Excuse me, could I have the attention of the geeks for one second?

Hi kids, do you like Linux? "Yeah yeah yeah!"
Wanna see me stare at my screen till I can't blink my eyelids?
Wanna burn CDs and do exactly what I did?
Try Litestep and get fucked up worse than my life is?

Windows is dead weight, I'm trying to get my hard drive straight
But I can't figure out which distro I want to operate
kitten said, "Bryan, you're a spacehead."
Uh-uhh! "Then why you got Spears mp3s? Your drive space is wasted."
Well, ever since I got Debian, I stopped using DOSshell
And I put a heatsink in my box so my chip won't melt
Got pissed off and ripped Bill Gates off
And hacked him so hard I knocked his OS backwards like old-school DOS.
I run lots of killer apps while I sit on my ass
When my truck actually runs, it don't go too fast.
Get off me! "Bryan, wait a minute, that's just Scott!"
I don't give a fuck, he's drunk and pissing me off.

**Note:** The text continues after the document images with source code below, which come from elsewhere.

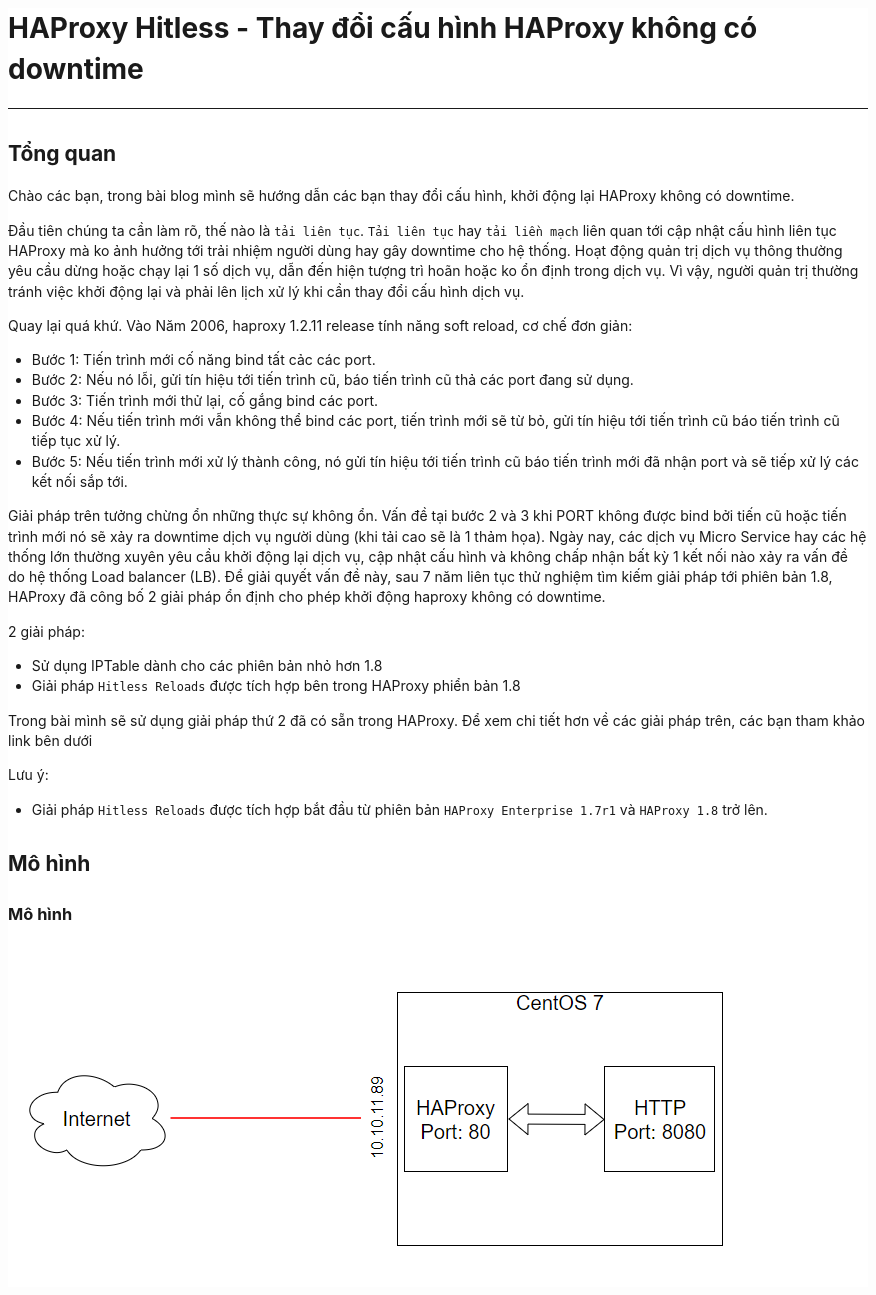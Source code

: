 # HAProxy Hitless - Thay đổi cấu hình HAProxy không có downtime
---
## Tổng quan

Chào các bạn, trong bài blog mình sẽ hướng dẫn các bạn thay đổi cấu hình, khởi động lại HAProxy không có downtime.

Đầu tiên chúng ta cần làm rõ, thế nào là `tải liên tục`. `Tải liên tục` hay `tải liền mạch` liên quan tới cập nhật cấu hình liên tục HAProxy mà ko ảnh hưởng tới trải nhiệm người dùng hay gây downtime cho hệ thống. Hoạt động quản trị dịch vụ thông thường yêu cầu dừng hoặc chạy lại 1 số dịch vụ, dẫn đến hiện tượng trì hoãn hoặc ko ổn định trong dịch vụ. Vì vậy, người quản trị thường tránh việc khởi động lại và phải lên lịch xử lý khi cần thay đổi cấu hình dịch vụ.

Quay lại quá khứ. Vào Năm 2006, haproxy 1.2.11 release tính năng soft reload, cơ chế đơn giản:
- Bước 1: Tiến trình mới cố năng bind tất cảc các port.
- Bước 2: Nếu nó lỗi, gửi tín hiệu tới tiến trình cũ, báo tiến trình cũ thả các port đang sử dụng.
- Bước 3: Tiến trình mới thử lại, cố gắng bind các port.
- Bước 4: Nếu tiến trình mới vẫn không thể bind các port, tiến trình mới sẽ từ bỏ, gửi tín hiệu tới tiến trình cũ báo tiến trình cũ tiếp tục xử lý.
- Bước 5: Nếu tiến trình mới xử lý thành công, nó gửi tín hiệu tới tiến trình cũ báo tiến trình mới đã nhận port và sẽ tiếp xử lý các kết nối sắp tới.

Giải pháp trên tưởng chừng ổn những thực sự không ổn. Vấn đề tại bước 2 và 3 khi PORT không được bind bởi tiến cũ hoặc tiến trình mới nó sẽ xảy ra downtime dịch vụ người dùng (khi tải cao sẽ là 1 thảm họa). Ngày nay, các dịch vụ Micro Service hay các hệ thống lớn thường xuyên yêu cầu khởi động lại dịch vụ, cập nhật cấu hình và không chấp nhận bất kỳ 1 kết nối nào xảy ra vấn đề do hệ thống Load balancer (LB). Để giải quyết vấn đề này, sau 7 năm liên tục thử nghiệm tìm kiếm giải pháp tới phiên bản 1.8, HAProxy đã công bố 2 giải pháp ổn định cho phép khởi động haproxy không có downtime.

2 giải pháp:
- Sử dụng IPTable dành cho các phiên bản nhỏ hơn 1.8
- Giải pháp `Hitless Reloads` được tích hợp bên trong HAProxy phiển bản 1.8

Trong bài mình sẽ sử dụng giải pháp thứ 2 đã có sẵn trong HAProxy. Để xem chi tiết hơn về các giải pháp trên, các bạn tham khảo link bên dưới

Lưu ý:
- Giải pháp `Hitless Reloads` được tích hợp bắt đầu từ phiên bản `HAProxy Enterprise 1.7r1` và `HAProxy 1.8` trở lên.

## Mô hình

### Mô hình

![](/images/haproxy-api/pic1.png)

I went to ITT after graduating Cibola high.
Dropped out and now I'm working the 9 to 5.
I blast my foes in StarCraft with a laser
Chase them with a phaser
And blast their nuts cause they're a bunch of lamers
Walked into Best Buy with my best friend Ryry
Flashed the salesperson and ran out with a Palm 5.
Extracurriculars, never do those again
I drink Citrus Drop and girls tell me they just wanna be friends.
99% of my hard drive is gay porn.
I just found out my mom is a big fan of Korn.
I told her I'd grow up to be a famous hacker
Make a Linux distro and name it after her. "What, BitchX?"
You know you're a dork when you try to scan your hands
And cool your room off with ten CPU fans.
This guy in Pizza hut took my order and he had to laugh
I said to him, "Hey, Dave... gimme extra cheese, ASSHOLE!"

Stop the tape! This kid needs to get some play!
Don't just stand there.. someone get him a date!
I'm not ready to leave, Yuma's hot and I'll fry
I have to install RedHat 6 and mount this drive.
Mandrake or Slackware? I can barely decide.
I just drank a fifth of Citrus Drop.. should I defrag my drive?
All my life I was very deprived.
I ain't had a woman in years, my porn is too scary to hide.
I buy black T-shirts and blue jeans in bulk
I slouch when I walk, I'd rather type than even talk. "LOL!"
Without my extra cheese I whine and throw fits
I hang out on slashdot and submit stuff like this.
I lay awake cause Sarah strapped me into bed
With black lingere she spanks me till I'm red.
My box is rad -- and by the way, when you see my dad?
Tell him I haven't eaten since the last pizza I had.